Stephanie Jones, PhD
Associate Professor, Department of Neuroscience, Brown University
Director, Recording, Decoding and Computational Neuroscience Core Center for Neurorestoration and Neurotechnology (CfNN), Providence VA Medical Center
Dr. Jones received her doctorate in mathematics from Boston University, followed by training in neuroscience and human magneto- and electro-encephalography (MEG/EEG) at Massachusetts General Hospital. Dr. Jones’s research program at Brown and CfNN integrates these disciplines to study human brain dynamics in health and disease. A primary focus of her lab is to understand the role of non-invasively measured brain rhythms in sensory and motor processing, and their potential modulation for therapeutic benefits. In collaboration with clinicians, cognitive neuroscientist, and animal neurophysiologists her group is investigating the impact of neuromodulation from behavioral techniques (e.g., mindfulness-based stress reduction, MBSR) and non-invasive brain stimulation (e.g., transcranial magnetic stimulation, TMS) for improved health.

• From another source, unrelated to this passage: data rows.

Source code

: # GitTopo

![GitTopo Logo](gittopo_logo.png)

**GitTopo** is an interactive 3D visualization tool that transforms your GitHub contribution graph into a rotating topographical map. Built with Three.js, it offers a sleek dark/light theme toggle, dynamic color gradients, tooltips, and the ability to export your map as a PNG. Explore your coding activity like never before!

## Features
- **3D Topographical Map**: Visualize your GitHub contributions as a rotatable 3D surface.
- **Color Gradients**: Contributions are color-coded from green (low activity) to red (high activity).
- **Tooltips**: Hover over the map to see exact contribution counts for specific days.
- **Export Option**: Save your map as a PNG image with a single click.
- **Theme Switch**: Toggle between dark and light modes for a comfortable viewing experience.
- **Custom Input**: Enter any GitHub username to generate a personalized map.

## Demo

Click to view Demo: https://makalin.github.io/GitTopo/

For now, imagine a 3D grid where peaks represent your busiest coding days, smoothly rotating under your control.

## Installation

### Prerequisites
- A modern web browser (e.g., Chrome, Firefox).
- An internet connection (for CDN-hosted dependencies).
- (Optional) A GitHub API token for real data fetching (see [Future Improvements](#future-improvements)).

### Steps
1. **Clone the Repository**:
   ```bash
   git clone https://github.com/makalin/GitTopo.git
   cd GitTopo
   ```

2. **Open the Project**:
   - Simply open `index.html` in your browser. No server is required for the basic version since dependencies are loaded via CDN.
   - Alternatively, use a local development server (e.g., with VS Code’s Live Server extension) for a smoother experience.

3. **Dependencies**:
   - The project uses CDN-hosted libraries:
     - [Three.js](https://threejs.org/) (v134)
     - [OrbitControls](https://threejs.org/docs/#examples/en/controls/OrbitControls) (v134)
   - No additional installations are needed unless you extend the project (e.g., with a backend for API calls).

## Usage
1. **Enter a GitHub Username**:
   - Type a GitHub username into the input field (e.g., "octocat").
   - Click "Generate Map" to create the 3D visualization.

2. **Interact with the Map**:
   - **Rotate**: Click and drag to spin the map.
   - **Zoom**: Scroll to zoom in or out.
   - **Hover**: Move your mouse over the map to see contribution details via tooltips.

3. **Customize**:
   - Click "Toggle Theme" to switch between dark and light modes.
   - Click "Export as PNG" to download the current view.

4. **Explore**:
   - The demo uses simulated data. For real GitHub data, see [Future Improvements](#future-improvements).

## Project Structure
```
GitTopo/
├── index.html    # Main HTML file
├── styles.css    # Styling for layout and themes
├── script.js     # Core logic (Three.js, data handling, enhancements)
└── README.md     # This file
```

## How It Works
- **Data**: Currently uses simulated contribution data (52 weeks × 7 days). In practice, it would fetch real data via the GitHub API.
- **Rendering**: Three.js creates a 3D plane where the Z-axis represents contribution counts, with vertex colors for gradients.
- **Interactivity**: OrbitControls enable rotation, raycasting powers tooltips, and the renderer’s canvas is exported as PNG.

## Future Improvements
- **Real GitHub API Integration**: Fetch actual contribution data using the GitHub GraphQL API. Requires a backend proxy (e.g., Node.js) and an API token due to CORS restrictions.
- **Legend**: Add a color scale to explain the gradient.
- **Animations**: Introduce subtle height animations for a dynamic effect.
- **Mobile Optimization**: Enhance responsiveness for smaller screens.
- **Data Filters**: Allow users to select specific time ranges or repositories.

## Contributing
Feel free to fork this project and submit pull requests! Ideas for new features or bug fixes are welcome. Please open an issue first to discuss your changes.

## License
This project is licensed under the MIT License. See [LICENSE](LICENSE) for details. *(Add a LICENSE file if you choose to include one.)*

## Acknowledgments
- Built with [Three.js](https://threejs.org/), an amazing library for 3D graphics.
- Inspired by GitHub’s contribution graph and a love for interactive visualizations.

Jorge Armesto, PhD, Ed.M. C-IAYT
Clinical Psychologist, Private Practice
Dr. Armesto is a bilingual clinical psychologist in private practice in Rhode Island, where he works with linguistically diverse communities. Jorge is passionate about the intersection of psychology, mindfulness, spirituality, and body-focused practices. His work seeks to understand how multiple sources of oppression and resiliency intersect and inform the lived experiences of individuals, groups, and communities. Jorge is a Certified Mindful Self-Compassion teacher and Certified Yoga Therapist. He is section faculty at the Institute for Meditation & Psychotherapy Certificate Program and has a research psychologist appointment at the Providence VA. Central to Jorge’s clinical work and teaching is helping individuals and groups practice being more compassionate toward themselves and others. He believes that we transform suffering by connecting heart, body, mind, and spirit. Jorge practices in the Thich Nhat Hanh tradition. In his free time, Jorge loves to cook, dance to the Afro-Cuban rhythms of salsa, build community, and spend time with family, friends, and his poodle, Tashi.
This event was organized for Brain Week Rhode Island by the Center for Neurorestoration and Neuotechnology (CfNN) at the Providence VA Medical Center and Butler Hospital.